The largest genome-wide association study of pancreatic cancer recently uncovered alterations to 5 genes that may increase the risk of developing the disease.
The new findings published in Nature Communications mark a significant step towards fully outlining the genetic changes that cause pancreatic cancer, according to the study authors.
They added that this study is significant because a clearer picture of how pancreatic cancer develops can result in more targeted therapies and better strategies for early detection.
The researchers previously discovered 17 variants in 13 regions.
In the current study, the authors analyzed genetic information from 11.3 million variants in 21,536 people, both with and without pancreatic cancer.
The authors discovered genetic variants on human chromosomes 1 (position 1p36.33), 7 (position 7p12), 8 (position 8q21.11), 17 (position 17q12), and 18 (position 18q21.32). These alterations may increase the risk of pancreatic cancer by 15% to 25% per copy present, according to the study.
“On an individual level, having 1 of these variants isn’t very predictive of cancer, in that they’re only associated with a modest change in risk, but when taken together, they help to create the fuller picture of how pancreatic cancer develops,” said lead researcher Alison Klein, PhD, MHS.
One of the variants discovered was in the NOC2L protein, which binds to the p53 tumor suppressor protein and p63 tumor suppressor genes. Both p53 and p63 are known to increase the risk of pancreatic cancer, according to the study.
HNF4G and HNF1B gene variants have been observed to regulate the pancreas and may be involved with the development of cancer, according to the authors. Variation in HNF1B hepatocyte growth factor has also been associated with mature onset of diabetes that typically only affects younger individuals.
Other variants were discovered near the GRP gene, which releases gastrointestinal hormones, and on TNS3, a gene that regulates cell adhesion and migration, according to the study.
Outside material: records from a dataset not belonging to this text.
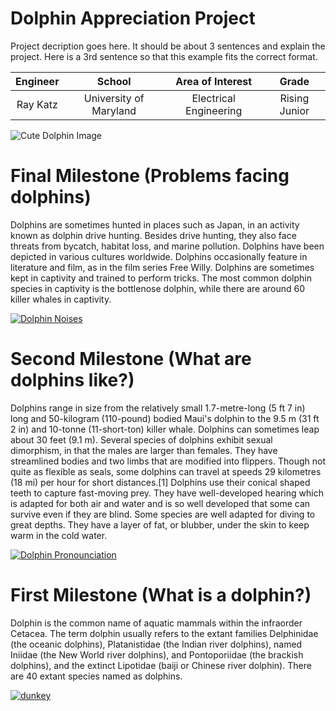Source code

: ﻿# Dolphin Appreciation Project
Project decription goes here. It should be about 3 sentences and explain the project. Here is a 3rd sentence so that this example fits the correct format.

| **Engineer** | **School** | **Area of Interest** | **Grade** |
|:--:|:--:|:--:|:--:|
| Ray Katz | University of Maryland | Electrical Engineering | Rising Junior

![Cute Dolphin Image](https://pyxis.nymag.com/v1/imgs/260/250/46184df43c05ab8634927f8848667b5ca7-dolphin-beauty-lede.2x.rsocial.w600.jpg)
  
# Final Milestone (Problems facing dolphins)
Dolphins are sometimes hunted in places such as Japan, in an activity known as dolphin drive hunting. Besides drive hunting, they also face threats from bycatch, habitat loss, and marine pollution. Dolphins have been depicted in various cultures worldwide. Dolphins occasionally feature in literature and film, as in the film series Free Willy. Dolphins are sometimes kept in captivity and trained to perform tricks. The most common dolphin species in captivity is the bottlenose dolphin, while there are around 60 killer whales in captivity.

[![Dolphin Noises](https://res.cloudinary.com/marcomontalbano/image/upload/v1623441287/video_to_markdown/images/youtube--yje8IYAmnl4-c05b58ac6eb4c4700831b2b3070cd403.jpg)](https://www.youtube.com/watch?v=yje8IYAmnl4 "Dolphin Noises")

# Second Milestone (What are dolphins like?)
Dolphins range in size from the relatively small 1.7-metre-long (5 ft 7 in) long and 50-kilogram (110-pound) bodied Maui's dolphin to the 9.5 m (31 ft 2 in) and 10-tonne (11-short-ton) killer whale. Dolphins can sometimes leap about 30 feet (9.1 m). Several species of dolphins exhibit sexual dimorphism, in that the males are larger than females. They have streamlined bodies and two limbs that are modified into flippers. Though not quite as flexible as seals, some dolphins can travel at speeds 29 kilometres (18 mi) per hour for short distances.[1] Dolphins use their conical shaped teeth to capture fast-moving prey. They have well-developed hearing which is adapted for both air and water and is so well developed that some can survive even if they are blind. Some species are well adapted for diving to great depths. They have a layer of fat, or blubber, under the skin to keep warm in the cold water.

[![Dolphin Pronounciation](https://res.cloudinary.com/marcomontalbano/image/upload/v1623441227/video_to_markdown/images/youtube--auUKhILrC6w-c05b58ac6eb4c4700831b2b3070cd403.jpg)](https://www.youtube.com/watch?v=auUKhILrC6w "Dolphin Pronounciation")

# First Milestone (What is a dolphin?)
  
Dolphin is the common name of aquatic mammals within the infraorder Cetacea. The term dolphin usually refers to the extant families Delphinidae (the oceanic dolphins), Platanistidae (the Indian river dolphins), named Iniidae (the New World river dolphins), and Pontoporiidae (the brackish dolphins), and the extinct Lipotidae (baiji or Chinese river dolphin). There are 40 extant species named as dolphins.

[![dunkey](https://res.cloudinary.com/marcomontalbano/image/upload/v1623443612/video_to_markdown/images/youtube--MdRLVgRRce8-c05b58ac6eb4c4700831b2b3070cd403.jpg)](https://www.youtube.com/watch?v=MdRLVgRRce8 "dunkey")
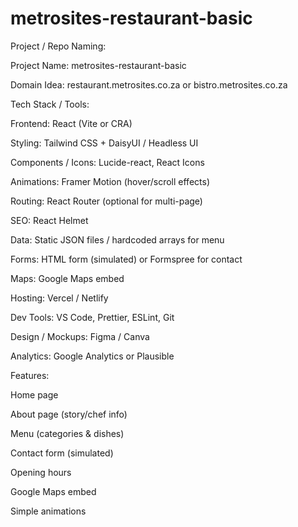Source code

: # metrosites-restaurant-basic



Project / Repo Naming:

Project Name: metrosites-restaurant-basic

Domain Idea: restaurant.metrosites.co.za or bistro.metrosites.co.za

Tech Stack / Tools:

Frontend: React (Vite or CRA)

Styling: Tailwind CSS + DaisyUI / Headless UI

Components / Icons: Lucide-react, React Icons

Animations: Framer Motion (hover/scroll effects)

Routing: React Router (optional for multi-page)

SEO: React Helmet

Data: Static JSON files / hardcoded arrays for menu

Forms: HTML form (simulated) or Formspree for contact

Maps: Google Maps embed

Hosting: Vercel / Netlify

Dev Tools: VS Code, Prettier, ESLint, Git

Design / Mockups: Figma / Canva

Analytics: Google Analytics or Plausible

Features:

Home page

About page (story/chef info)

Menu (categories & dishes)

Contact form (simulated)

Opening hours

Google Maps embed

Simple animations

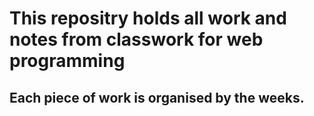 # This repositry holds all work and notes from classwork for web programming

## Each piece of work is organised by the weeks.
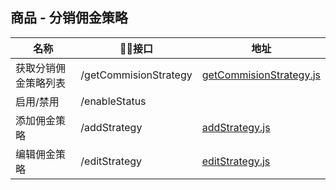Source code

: 
## 商品 - 分销佣金策略
名称                |    接口                                  |  地址
------------------- |----------------------------|----
获取分销佣金策略列表    | /getCommisionStrategy                    | [getCommisionStrategy.js](./getCommisionStrategy.js)
启用/禁用              |/enableStatus              
添加佣金策略            |/addStrategy                             | [addStrategy.js](./addStrategy.js)
编辑佣金策略            |/editStrategy                            | [editStrategy.js](./editStrategy.js)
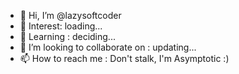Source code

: - 👋 Hi, I’m @lazysoftcoder
- 👀 Interest: loading...
- 🌱 Learning : deciding...
- 💞️ I’m looking to collaborate on : updating...
- 📫 How to reach me : Don't stalk, I'm Asymptotic :)

<!---
lazysoftcoder/lazysoftcoder is a ✨ special ✨ repository because its `README.md` (this file) appears on your GitHub profile.
You can click the Preview link to take a look at your changes.
--->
Although pancreatic cancer is relatively rare, it can be particularly aggressive and better treatments are needed, according to the study. The researchers said that large-scale research collaborations are needed to conduct studies that include more patients.
In future studies, the authors said they plan to dive deeper into other genes potentially involved with pancreatic cancer.
“There is still a lot more that we don’t know about hereditary factors in pancreatic cancer risk,” Klein said.